*** EXTRACTED ENTRIES ***

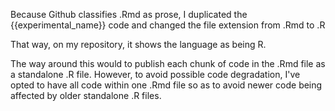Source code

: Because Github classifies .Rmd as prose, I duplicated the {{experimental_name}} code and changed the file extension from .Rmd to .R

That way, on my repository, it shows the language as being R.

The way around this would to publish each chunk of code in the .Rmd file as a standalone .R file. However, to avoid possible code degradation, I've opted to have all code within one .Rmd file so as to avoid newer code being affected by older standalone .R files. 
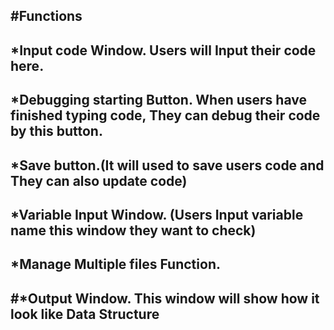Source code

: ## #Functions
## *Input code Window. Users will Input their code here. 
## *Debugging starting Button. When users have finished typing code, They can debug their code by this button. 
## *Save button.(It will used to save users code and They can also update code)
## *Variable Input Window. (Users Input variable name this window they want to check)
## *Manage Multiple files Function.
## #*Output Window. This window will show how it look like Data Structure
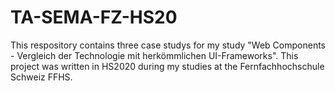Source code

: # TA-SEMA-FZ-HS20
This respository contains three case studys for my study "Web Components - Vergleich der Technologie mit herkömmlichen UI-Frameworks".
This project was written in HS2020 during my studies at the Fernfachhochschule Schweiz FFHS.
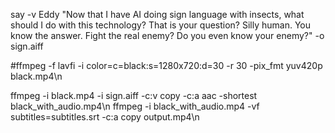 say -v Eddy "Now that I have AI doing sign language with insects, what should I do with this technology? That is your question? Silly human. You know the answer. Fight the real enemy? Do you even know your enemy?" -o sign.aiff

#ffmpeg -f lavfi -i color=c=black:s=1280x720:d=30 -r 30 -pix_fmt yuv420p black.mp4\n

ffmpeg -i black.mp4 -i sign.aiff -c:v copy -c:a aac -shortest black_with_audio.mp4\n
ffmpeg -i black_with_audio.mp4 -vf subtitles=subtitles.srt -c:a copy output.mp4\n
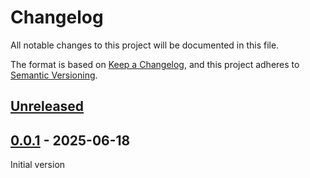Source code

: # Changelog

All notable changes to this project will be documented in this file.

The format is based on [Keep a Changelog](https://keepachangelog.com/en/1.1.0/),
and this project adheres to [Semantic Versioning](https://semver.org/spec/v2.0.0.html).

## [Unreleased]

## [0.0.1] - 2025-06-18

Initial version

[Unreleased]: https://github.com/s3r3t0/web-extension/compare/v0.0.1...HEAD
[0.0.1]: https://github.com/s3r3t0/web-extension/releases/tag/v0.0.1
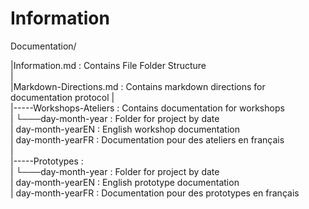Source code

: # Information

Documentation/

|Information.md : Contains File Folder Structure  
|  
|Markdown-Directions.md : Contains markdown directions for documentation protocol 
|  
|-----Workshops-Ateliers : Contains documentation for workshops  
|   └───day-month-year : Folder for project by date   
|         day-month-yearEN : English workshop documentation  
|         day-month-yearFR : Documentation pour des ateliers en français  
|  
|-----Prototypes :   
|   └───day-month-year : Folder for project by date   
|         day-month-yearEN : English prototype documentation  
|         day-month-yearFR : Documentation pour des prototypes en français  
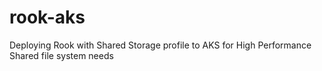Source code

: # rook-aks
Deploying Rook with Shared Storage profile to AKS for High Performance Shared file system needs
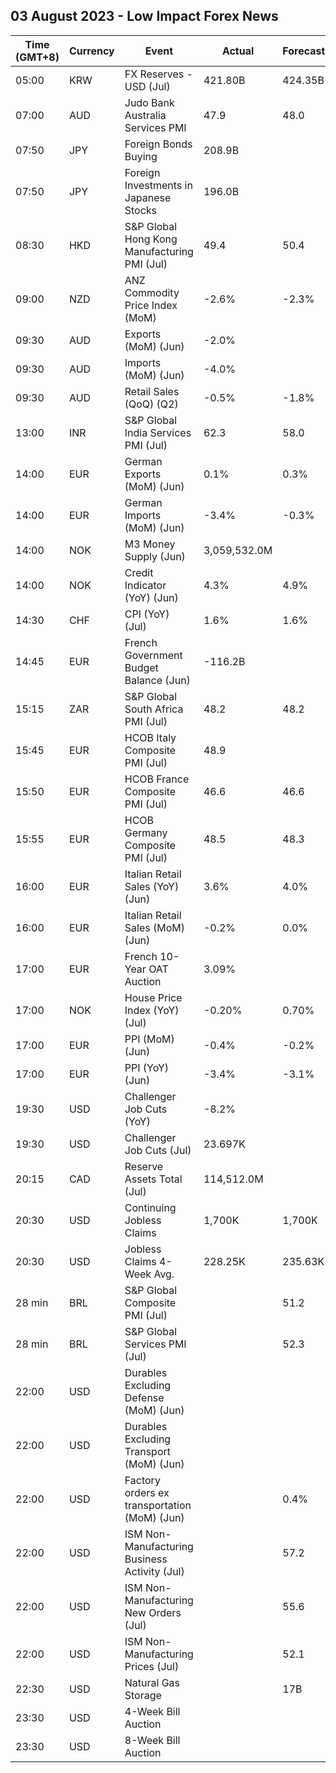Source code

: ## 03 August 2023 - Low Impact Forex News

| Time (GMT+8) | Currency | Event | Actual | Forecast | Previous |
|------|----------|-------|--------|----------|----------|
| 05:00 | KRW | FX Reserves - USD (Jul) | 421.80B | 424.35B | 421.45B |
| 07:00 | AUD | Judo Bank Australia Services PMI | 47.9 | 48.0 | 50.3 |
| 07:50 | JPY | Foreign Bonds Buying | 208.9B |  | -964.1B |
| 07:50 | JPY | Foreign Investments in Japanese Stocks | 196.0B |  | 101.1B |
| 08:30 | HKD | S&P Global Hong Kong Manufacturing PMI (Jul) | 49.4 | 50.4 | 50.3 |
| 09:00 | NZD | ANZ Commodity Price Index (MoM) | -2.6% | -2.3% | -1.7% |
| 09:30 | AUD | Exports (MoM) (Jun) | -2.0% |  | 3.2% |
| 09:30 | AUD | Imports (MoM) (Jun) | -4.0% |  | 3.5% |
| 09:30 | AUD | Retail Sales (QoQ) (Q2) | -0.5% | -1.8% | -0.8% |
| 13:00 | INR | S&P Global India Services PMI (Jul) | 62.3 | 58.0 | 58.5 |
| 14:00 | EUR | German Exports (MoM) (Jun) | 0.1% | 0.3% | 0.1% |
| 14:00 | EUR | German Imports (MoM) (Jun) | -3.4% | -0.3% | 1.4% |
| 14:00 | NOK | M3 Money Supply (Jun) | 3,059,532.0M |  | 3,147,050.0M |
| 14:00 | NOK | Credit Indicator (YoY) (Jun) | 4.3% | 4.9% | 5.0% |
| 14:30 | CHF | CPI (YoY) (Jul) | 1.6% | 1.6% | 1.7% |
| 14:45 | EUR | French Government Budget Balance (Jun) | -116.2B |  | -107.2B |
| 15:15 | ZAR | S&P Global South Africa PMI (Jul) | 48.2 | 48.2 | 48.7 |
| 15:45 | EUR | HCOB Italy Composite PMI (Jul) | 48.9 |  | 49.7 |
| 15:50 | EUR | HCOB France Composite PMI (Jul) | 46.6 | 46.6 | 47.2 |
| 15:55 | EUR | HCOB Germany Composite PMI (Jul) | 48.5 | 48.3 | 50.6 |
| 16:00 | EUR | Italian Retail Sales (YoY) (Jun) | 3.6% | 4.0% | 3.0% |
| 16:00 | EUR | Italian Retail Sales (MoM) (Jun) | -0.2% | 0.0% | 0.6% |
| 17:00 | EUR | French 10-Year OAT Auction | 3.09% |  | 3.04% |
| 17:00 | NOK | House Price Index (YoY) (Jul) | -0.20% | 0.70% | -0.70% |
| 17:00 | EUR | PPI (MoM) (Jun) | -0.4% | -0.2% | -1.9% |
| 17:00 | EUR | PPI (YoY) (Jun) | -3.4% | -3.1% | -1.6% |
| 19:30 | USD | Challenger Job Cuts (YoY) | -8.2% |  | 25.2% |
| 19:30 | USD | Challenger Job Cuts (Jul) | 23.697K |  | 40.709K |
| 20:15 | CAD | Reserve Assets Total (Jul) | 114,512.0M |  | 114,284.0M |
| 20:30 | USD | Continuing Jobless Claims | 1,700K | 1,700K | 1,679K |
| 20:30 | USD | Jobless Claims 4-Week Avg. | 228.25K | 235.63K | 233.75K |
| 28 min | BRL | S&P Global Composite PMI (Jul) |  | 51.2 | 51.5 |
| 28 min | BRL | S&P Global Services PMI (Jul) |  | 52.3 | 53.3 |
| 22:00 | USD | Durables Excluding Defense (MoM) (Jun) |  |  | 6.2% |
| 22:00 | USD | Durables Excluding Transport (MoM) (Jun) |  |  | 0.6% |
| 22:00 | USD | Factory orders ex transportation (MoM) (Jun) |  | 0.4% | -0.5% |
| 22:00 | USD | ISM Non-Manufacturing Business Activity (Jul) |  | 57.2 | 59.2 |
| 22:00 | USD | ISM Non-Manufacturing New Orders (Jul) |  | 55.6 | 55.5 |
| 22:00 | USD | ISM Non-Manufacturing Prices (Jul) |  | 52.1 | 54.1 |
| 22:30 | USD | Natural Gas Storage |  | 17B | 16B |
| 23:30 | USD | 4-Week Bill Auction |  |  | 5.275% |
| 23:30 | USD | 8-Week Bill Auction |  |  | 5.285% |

*** End of EXTRACTED ENTRIES ***

EXERCISE DETAILS | The output is the stretch above from the line with "That way, on" through the line with "## *Save button.(It", copied word for word with both ends kept and every picture dropped.

OUTPUT FOR THIS EXERCISE |
That way, on my repository, it shows the language as being R.

The way around this would to publish each chunk of code in the .Rmd file as a standalone .R file. However, to avoid possible code degradation, I've opted to have all code within one .Rmd file so as to avoid newer code being affected by older standalone .R files. 
Source code

: ## #Functions
## *Input code Window. Users will Input their code here. 
## *Debugging starting Button. When users have finished typing code, They can debug their code by this button. 
## *Save button.(It will used to save users code and They can also update code)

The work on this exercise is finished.